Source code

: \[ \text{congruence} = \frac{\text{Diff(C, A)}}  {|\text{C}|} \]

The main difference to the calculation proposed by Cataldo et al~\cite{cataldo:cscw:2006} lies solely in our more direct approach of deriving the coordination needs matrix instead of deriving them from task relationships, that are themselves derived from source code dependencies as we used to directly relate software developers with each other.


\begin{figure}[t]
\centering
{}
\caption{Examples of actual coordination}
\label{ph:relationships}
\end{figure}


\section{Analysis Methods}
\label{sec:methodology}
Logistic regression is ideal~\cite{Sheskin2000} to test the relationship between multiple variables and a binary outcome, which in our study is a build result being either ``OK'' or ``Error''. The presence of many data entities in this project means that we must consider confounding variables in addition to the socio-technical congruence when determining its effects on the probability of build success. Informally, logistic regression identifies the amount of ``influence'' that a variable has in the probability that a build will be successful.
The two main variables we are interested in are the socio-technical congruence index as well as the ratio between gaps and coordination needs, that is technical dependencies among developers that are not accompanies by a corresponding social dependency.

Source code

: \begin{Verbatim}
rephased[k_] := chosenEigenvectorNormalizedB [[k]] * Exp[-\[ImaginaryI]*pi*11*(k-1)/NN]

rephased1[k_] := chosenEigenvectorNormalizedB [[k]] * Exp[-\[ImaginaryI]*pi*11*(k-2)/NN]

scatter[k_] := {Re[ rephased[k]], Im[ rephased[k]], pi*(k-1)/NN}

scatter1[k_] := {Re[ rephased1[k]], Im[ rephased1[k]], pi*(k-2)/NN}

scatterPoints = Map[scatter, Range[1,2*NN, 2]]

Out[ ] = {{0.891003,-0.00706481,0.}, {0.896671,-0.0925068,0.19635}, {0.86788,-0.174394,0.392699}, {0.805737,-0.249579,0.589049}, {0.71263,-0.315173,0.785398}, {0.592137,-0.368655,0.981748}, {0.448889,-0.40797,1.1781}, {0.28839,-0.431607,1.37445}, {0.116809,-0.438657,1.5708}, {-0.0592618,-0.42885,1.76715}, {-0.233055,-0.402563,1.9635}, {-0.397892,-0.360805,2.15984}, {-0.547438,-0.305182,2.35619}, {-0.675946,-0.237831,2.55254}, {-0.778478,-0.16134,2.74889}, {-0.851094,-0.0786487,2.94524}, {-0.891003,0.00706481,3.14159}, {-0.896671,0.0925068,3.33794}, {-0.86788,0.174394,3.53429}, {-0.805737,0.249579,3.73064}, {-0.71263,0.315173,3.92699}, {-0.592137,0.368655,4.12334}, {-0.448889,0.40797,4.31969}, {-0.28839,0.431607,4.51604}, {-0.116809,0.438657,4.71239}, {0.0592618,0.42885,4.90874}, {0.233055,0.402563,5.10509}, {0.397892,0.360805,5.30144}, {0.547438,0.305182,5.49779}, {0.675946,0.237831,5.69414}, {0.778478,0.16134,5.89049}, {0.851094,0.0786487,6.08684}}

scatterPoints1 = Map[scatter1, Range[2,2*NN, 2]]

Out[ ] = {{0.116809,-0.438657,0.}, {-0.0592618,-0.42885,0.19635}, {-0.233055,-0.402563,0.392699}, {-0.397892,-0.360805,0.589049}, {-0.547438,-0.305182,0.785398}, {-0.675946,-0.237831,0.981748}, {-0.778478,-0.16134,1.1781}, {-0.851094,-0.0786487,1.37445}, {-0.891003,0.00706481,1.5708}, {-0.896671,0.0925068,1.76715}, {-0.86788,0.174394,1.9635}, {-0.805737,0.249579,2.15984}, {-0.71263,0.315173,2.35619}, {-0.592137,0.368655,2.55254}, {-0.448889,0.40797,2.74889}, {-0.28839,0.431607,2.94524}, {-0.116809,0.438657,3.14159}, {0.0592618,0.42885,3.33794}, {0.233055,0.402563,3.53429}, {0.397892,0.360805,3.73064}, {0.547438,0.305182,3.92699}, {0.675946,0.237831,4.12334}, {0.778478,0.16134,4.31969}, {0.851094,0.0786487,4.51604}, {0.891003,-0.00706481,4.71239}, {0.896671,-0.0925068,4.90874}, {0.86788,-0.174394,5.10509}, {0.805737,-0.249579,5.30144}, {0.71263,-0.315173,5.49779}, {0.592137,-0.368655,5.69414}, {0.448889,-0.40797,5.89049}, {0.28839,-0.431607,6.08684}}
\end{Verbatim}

====================

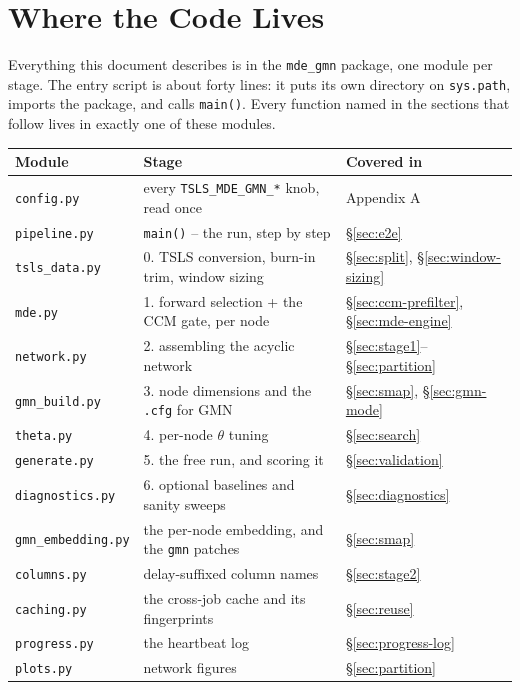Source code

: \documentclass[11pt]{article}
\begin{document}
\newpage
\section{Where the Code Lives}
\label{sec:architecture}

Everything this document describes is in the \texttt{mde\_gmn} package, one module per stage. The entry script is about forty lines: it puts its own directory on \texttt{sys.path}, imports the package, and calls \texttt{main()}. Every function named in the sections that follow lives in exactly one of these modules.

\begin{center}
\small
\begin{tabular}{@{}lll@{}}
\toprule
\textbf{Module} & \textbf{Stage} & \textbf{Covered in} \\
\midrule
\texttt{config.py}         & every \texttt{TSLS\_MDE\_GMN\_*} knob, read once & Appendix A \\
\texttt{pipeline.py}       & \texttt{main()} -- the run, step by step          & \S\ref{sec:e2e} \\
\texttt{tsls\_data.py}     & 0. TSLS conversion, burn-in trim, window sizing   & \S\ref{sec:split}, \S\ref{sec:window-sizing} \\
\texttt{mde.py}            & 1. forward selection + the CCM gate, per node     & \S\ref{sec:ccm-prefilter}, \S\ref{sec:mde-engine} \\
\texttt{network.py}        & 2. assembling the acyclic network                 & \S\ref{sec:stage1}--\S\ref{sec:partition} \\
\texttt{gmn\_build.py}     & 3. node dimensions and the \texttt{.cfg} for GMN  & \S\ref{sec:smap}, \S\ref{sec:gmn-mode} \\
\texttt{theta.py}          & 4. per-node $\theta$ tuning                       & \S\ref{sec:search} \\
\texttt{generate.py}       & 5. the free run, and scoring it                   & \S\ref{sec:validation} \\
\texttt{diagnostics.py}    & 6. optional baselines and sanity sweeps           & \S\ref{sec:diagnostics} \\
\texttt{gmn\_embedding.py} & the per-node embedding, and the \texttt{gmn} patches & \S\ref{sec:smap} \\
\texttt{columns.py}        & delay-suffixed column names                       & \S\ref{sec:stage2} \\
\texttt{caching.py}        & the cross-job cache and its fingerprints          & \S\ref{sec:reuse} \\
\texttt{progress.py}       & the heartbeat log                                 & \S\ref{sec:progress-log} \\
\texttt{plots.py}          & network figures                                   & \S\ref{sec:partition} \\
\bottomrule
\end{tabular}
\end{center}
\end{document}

====================

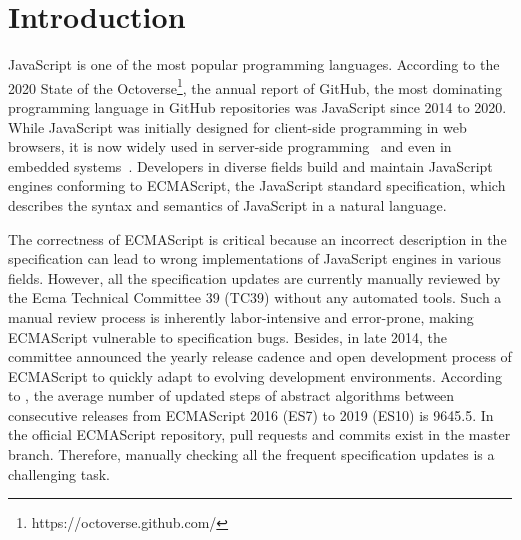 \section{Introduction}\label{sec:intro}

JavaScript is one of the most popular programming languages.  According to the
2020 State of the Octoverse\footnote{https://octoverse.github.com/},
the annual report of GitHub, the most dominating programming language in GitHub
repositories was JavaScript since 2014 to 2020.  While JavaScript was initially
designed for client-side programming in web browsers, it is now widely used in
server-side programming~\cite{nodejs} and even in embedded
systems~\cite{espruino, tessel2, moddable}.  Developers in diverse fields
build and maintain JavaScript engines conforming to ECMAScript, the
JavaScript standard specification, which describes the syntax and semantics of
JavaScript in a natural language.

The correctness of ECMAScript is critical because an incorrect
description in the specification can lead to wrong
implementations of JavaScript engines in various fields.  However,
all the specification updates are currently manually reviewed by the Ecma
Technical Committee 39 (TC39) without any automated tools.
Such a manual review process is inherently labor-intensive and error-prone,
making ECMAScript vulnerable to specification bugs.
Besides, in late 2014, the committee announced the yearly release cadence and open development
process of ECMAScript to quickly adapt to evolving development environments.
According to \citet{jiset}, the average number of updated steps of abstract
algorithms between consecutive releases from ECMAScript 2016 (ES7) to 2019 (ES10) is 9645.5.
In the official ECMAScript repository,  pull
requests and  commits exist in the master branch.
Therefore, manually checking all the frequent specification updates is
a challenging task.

====================

=== What is needed ===
Using the records above, restate word for word the lines from the one with "TSLS conversion, burn-in" through the one with "3. node dimensions", both included.

=== Output of the exercise ===
\texttt{tsls\_data.py}     & 0. TSLS conversion, burn-in trim, window sizing   & \S\ref{sec:split}, \S\ref{sec:window-sizing} \\
\texttt{mde.py}            & 1. forward selection + the CCM gate, per node     & \S\ref{sec:ccm-prefilter}, \S\ref{sec:mde-engine} \\
\texttt{network.py}        & 2. assembling the acyclic network                 & \S\ref{sec:stage1}--\S\ref{sec:partition} \\
\texttt{gmn\_build.py}     & 3. node dimensions and the \texttt{.cfg} for GMN  & \S\ref{sec:smap}, \S\ref{sec:gmn-mode} \\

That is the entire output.